Task requirements: Copy out the records below exactly as they appear.

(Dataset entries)
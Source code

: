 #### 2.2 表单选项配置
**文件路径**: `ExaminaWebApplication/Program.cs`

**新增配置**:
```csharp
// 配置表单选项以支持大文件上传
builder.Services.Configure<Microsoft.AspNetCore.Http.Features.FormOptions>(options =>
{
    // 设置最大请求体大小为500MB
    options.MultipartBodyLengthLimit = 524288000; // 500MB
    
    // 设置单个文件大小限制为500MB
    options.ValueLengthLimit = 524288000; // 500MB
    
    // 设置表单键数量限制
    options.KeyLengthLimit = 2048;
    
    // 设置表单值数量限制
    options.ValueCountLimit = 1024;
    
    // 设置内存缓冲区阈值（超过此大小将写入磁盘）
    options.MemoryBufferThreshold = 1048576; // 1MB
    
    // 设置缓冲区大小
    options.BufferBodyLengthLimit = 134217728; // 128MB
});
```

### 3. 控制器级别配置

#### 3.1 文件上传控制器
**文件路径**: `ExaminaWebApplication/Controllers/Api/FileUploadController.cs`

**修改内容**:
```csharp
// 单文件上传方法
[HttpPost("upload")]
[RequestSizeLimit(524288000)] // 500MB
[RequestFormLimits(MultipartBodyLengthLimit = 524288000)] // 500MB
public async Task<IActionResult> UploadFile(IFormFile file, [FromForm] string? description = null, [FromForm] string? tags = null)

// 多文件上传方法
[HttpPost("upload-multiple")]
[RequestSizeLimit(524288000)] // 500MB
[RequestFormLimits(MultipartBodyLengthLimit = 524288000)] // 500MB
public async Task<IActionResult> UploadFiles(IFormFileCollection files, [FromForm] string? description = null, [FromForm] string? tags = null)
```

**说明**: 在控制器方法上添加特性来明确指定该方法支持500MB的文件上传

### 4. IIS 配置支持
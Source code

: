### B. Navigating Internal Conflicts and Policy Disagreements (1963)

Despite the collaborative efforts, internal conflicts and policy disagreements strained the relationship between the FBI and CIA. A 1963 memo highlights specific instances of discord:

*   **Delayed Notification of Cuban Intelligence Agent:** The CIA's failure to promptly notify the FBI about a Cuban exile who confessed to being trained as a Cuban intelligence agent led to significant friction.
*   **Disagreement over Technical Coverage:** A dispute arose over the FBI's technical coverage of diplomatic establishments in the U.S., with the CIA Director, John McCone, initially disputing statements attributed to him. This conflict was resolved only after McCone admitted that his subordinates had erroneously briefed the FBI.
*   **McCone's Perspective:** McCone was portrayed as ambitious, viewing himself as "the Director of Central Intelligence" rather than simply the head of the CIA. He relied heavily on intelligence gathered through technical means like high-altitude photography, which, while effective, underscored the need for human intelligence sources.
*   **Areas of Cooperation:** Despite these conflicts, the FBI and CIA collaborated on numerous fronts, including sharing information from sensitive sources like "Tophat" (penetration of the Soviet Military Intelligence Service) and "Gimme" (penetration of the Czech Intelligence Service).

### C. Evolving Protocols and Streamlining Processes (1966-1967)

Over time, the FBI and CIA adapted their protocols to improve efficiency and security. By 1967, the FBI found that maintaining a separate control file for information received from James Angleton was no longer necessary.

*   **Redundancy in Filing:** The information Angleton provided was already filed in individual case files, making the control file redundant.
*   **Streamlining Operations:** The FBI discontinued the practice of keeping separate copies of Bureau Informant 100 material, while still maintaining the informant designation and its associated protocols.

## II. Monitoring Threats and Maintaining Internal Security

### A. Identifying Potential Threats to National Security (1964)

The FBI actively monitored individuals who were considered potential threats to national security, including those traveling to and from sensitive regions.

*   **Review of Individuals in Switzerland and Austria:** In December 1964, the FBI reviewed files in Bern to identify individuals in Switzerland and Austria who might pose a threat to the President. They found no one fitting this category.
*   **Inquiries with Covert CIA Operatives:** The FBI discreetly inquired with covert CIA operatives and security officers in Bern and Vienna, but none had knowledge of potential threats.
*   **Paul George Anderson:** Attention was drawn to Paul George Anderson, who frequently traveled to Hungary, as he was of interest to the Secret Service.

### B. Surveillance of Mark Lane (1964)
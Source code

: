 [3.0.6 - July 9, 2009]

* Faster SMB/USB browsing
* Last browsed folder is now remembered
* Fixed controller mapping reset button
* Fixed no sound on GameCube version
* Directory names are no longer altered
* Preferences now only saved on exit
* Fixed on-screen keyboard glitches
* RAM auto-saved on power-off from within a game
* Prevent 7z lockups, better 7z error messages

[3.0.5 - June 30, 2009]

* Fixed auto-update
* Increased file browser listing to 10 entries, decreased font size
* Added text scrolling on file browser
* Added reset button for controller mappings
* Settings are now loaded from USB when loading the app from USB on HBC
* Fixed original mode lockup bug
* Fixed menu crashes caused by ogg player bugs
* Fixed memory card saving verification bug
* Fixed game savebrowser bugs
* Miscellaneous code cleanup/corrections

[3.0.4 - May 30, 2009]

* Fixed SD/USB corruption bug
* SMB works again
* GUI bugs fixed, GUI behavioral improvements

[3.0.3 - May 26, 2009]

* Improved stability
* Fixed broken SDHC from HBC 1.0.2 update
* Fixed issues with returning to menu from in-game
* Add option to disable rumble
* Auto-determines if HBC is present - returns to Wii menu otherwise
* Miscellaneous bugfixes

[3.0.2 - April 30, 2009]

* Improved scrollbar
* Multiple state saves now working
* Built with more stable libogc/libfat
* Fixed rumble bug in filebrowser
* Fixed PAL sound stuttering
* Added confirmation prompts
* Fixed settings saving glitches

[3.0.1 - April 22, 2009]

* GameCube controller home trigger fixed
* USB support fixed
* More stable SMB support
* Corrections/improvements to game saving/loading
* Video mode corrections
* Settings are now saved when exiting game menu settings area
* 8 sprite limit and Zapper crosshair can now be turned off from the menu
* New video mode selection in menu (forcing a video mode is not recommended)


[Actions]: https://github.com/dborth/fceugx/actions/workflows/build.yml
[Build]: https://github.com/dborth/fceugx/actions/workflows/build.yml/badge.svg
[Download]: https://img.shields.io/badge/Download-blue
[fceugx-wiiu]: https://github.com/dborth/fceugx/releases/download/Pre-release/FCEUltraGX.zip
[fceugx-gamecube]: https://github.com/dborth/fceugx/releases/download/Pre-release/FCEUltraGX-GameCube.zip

Response:
Source code

: #### 2.2 表单选项配置
**文件路径**: `ExaminaWebApplication/Program.cs`

**新增配置**:
```csharp
// 配置表单选项以支持大文件上传
builder.Services.Configure<Microsoft.AspNetCore.Http.Features.FormOptions>(options =>
{
    // 设置最大请求体大小为500MB
    options.MultipartBodyLengthLimit = 524288000; // 500MB
    
    // 设置单个文件大小限制为500MB
    options.ValueLengthLimit = 524288000; // 500MB
    
    // 设置表单键数量限制
    options.KeyLengthLimit = 2048;
    
    // 设置表单值数量限制
    options.ValueCountLimit = 1024;
    
    // 设置内存缓冲区阈值（超过此大小将写入磁盘）
    options.MemoryBufferThreshold = 1048576; // 1MB
    
    // 设置缓冲区大小
    options.BufferBodyLengthLimit = 134217728; // 128MB
});
```

### 3. 控制器级别配置

#### 3.1 文件上传控制器
**文件路径**: `ExaminaWebApplication/Controllers/Api/FileUploadController.cs`

**修改内容**:
```csharp
// 单文件上传方法
[HttpPost("upload")]
[RequestSizeLimit(524288000)] // 500MB
[RequestFormLimits(MultipartBodyLengthLimit = 524288000)] // 500MB
public async Task<IActionResult> UploadFile(IFormFile file, [FromForm] string? description = null, [FromForm] string? tags = null)

// 多文件上传方法
[HttpPost("upload-multiple")]
[RequestSizeLimit(524288000)] // 500MB
[RequestFormLimits(MultipartBodyLengthLimit = 524288000)] // 500MB
public async Task<IActionResult> UploadFiles(IFormFileCollection files, [FromForm] string? description = null, [FromForm] string? tags = null)
```

**说明**: 在控制器方法上添加特性来明确指定该方法支持500MB的文件上传

### 4. IIS 配置支持
Source code

:### B. Navigating Internal Conflicts and Policy Disagreements (1963)

Despite the collaborative efforts, internal conflicts and policy disagreements strained the relationship between the FBI and CIA. A 1963 memo highlights specific instances of discord:

*   **Delayed Notification of Cuban Intelligence Agent:** The CIA's failure to promptly notify the FBI about a Cuban exile who confessed to being trained as a Cuban intelligence agent led to significant friction.
*   **Disagreement over Technical Coverage:** A dispute arose over the FBI's technical coverage of diplomatic establishments in the U.S., with the CIA Director, John McCone, initially disputing statements attributed to him. This conflict was resolved only after McCone admitted that his subordinates had erroneously briefed the FBI.
*   **McCone's Perspective:** McCone was portrayed as ambitious, viewing himself as "the Director of Central Intelligence" rather than simply the head of the CIA. He relied heavily on intelligence gathered through technical means like high-altitude photography, which, while effective, underscored the need for human intelligence sources.
*   **Areas of Cooperation:** Despite these conflicts, the FBI and CIA collaborated on numerous fronts, including sharing information from sensitive sources like "Tophat" (penetration of the Soviet Military Intelligence Service) and "Gimme" (penetration of the Czech Intelligence Service).

### C. Evolving Protocols and Streamlining Processes (1966-1967)

Over time, the FBI and CIA adapted their protocols to improve efficiency and security. By 1967, the FBI found that maintaining a separate control file for information received from James Angleton was no longer necessary.

*   **Redundancy in Filing:** The information Angleton provided was already filed in individual case files, making the control file redundant.
*   **Streamlining Operations:** The FBI discontinued the practice of keeping separate copies of Bureau Informant 100 material, while still maintaining the informant designation and its associated protocols.

## II. Monitoring Threats and Maintaining Internal Security

### A. Identifying Potential Threats to National Security (1964)

The FBI actively monitored individuals who were considered potential threats to national security, including those traveling to and from sensitive regions.

*   **Review of Individuals in Switzerland and Austria:** In December 1964, the FBI reviewed files in Bern to identify individuals in Switzerland and Austria who might pose a threat to the President. They found no one fitting this category.
*   **Inquiries with Covert CIA Operatives:** The FBI discreetly inquired with covert CIA operatives and security officers in Bern and Vienna, but none had knowledge of potential threats.
*   **Paul George Anderson:** Attention was drawn to Paul George Anderson, who frequently traveled to Hungary, as he was of interest to the Secret Service.

### B. Surveillance of Mark Lane (1964)
Source code

: [3.0.6 - July 9, 2009]

* Faster SMB/USB browsing
* Last browsed folder is now remembered
* Fixed controller mapping reset button
* Fixed no sound on GameCube version
* Directory names are no longer altered
* Preferences now only saved on exit
* Fixed on-screen keyboard glitches
* RAM auto-saved on power-off from within a game
* Prevent 7z lockups, better 7z error messages

[3.0.5 - June 30, 2009]

* Fixed auto-update
* Increased file browser listing to 10 entries, decreased font size
* Added text scrolling on file browser
* Added reset button for controller mappings
* Settings are now loaded from USB when loading the app from USB on HBC
* Fixed original mode lockup bug
* Fixed menu crashes caused by ogg player bugs
* Fixed memory card saving verification bug
* Fixed game savebrowser bugs
* Miscellaneous code cleanup/corrections

[3.0.4 - May 30, 2009]

* Fixed SD/USB corruption bug
* SMB works again
* GUI bugs fixed, GUI behavioral improvements

[3.0.3 - May 26, 2009]

* Improved stability
* Fixed broken SDHC from HBC 1.0.2 update
* Fixed issues with returning to menu from in-game
* Add option to disable rumble
* Auto-determines if HBC is present - returns to Wii menu otherwise
* Miscellaneous bugfixes

[3.0.2 - April 30, 2009]

* Improved scrollbar
* Multiple state saves now working
* Built with more stable libogc/libfat
* Fixed rumble bug in filebrowser
* Fixed PAL sound stuttering
* Added confirmation prompts
* Fixed settings saving glitches

[3.0.1 - April 22, 2009]

* GameCube controller home trigger fixed
* USB support fixed
* More stable SMB support
* Corrections/improvements to game saving/loading
* Video mode corrections
* Settings are now saved when exiting game menu settings area
* 8 sprite limit and Zapper crosshair can now be turned off from the menu
* New video mode selection in menu (forcing a video mode is not recommended)


[Actions]: https://github.com/dborth/fceugx/actions/workflows/build.yml
[Build]: https://github.com/dborth/fceugx/actions/workflows/build.yml/badge.svg
[Download]: https://img.shields.io/badge/Download-blue
[fceugx-wiiu]: https://github.com/dborth/fceugx/releases/download/Pre-release/FCEUltraGX.zip
[fceugx-gamecube]: https://github.com/dborth/fceugx/releases/download/Pre-release/FCEUltraGX-GameCube.zip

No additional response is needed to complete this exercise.